If you’ve tried to have a conversation with a white friend about gentrification, it’s pretty likely you reached an impasse the moment you posed any sort of critique of “revitalization.” If you’ve tried to have such a conversation with a white Ypsilanti resident about the readily apparent gentrification of this city, it’s even more likely your critiques have inspired irritability. We could explore the origins of white reactivity (to critiques of racism, of gentrification, of centrism, of civility) at length in another post, but for the moment, suffice it to say that when you call attention, at one and the same moment, to a destructive pattern white people have not only passively participated in, but also benefited from, it can be like swatting at wasps. Our intense preference is to be left to our “quiet” complicity, unremarked and definitely uncriticized.
Personally, I’m way past the days of rooting for everyone to stay chill and get along—rising tides lift only yachts. Every day in Ypsilanti is another day a cop is pulling over a non-white resident because of skintone and car condition; every month we see new businesses opening that we know aren’t opening to serve the city’s least resourced residents; every month we get the junk mail local realtors use to boast about how the market’s booming and people are offering thousands of dollars above listing price.
We’re obligated not only to name these phenomena—gentrification—but also to critique and challenge them, because actual lives are on the line. Who benefits from gentrification? Upwardly mobile white people, real estate agencies, landlords, banks, and mortgage lenders. Who expedites it? This is more complex, but we know from studying other cities that trendy lifestyle accoutrements—right now it’s boutique coffee, microbreweries, tech hubs/coworking spaces, depoliticized “art” spaces, white-oriented craft fairs, yoga studios, luxury bodegas, etc.—begin to proliferate, and with them, so does the pull on comfortable people who are looking for a hip town in which to buy a house. Corporate marketing campaigns like Ypsi Real must also be flagged here, concocted as they are by Chambers of Commerce and “local business leaders” to convince spectators that the cities these brand strategies serve are destinations with lots to offer if you like quirk, white culture, and have disposable income. Rather than allow ourselves to be persuaded by a market-based campaign that the city in which we live is cool, let’s commit ourselves instead to spotlighting and agitating for those who are actually harmed by the “Realing” of Ypsilanti: its black, brown, and student residents; its unsheltered folks; its small-business owners; and then, by extension, all of us who decline to want to live in a town that’s predominantly white, hip, and tidy.

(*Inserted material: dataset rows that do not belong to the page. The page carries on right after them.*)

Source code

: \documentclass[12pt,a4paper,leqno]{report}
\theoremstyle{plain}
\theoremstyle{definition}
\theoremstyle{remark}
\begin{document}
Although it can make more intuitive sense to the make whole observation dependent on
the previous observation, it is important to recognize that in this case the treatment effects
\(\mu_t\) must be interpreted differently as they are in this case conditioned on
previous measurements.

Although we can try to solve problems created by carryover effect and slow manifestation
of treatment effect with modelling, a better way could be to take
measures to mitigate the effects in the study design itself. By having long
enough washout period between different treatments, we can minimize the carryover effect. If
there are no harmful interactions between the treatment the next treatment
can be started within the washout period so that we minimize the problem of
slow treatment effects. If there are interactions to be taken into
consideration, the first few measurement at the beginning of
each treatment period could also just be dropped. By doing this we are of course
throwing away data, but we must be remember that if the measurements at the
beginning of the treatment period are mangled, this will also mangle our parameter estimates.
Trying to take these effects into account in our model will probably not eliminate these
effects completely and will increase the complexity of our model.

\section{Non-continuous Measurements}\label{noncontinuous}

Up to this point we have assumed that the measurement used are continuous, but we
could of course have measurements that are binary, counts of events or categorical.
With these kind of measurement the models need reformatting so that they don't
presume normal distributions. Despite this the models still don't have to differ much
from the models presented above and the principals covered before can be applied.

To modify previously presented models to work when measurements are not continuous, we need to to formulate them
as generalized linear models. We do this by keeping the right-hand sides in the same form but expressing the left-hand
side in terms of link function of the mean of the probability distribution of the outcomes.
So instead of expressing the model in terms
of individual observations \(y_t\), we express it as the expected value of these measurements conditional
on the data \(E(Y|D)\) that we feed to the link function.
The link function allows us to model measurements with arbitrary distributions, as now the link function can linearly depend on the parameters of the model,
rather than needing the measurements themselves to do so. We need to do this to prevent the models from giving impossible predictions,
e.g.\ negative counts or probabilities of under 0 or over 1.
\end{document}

Which is why two of today’s stories in the right-leaning, affluence-positive MLive are so stunning. Check out this headline: “Ann Arbor’s Historically Black Neighborhood Is the Hottest Market in Town.” You don’t even need to read the article—its title contains everything you should (and probably do already) know: 1) Black neighborhoods in Ann Arbor are history, and 2) a hot market in a rich city like Ann Arbor is going to be off-limits to 95% of people in Washtenaw County.
But if you’re a Gentrification Skeptic, read the other article that MLive published today: “‘Old Neighborhood’ Residents Recall Life in Ann Arbor in the ’50s and ’60s.” If DeLong’s Bar-B-Q Pit had to shutter after 30-odd years of sustaining the diners of Ann Arbor, and its neighborhood is no longer black but is currently “hot,” and if young white people are now buying houses in Ypsilanti’s South Side, you can’t argue our black and under-resourced populations won’t continue to be displaced.
This is why the slogan (and ensuing movement) Keep Ypsi Black was launched. And while your average white Ypsilanti resident never supported that slogan, it’s likely they support Ypsi Real, or any campaign that aims to “keep” their own assets and leisure activities a priority.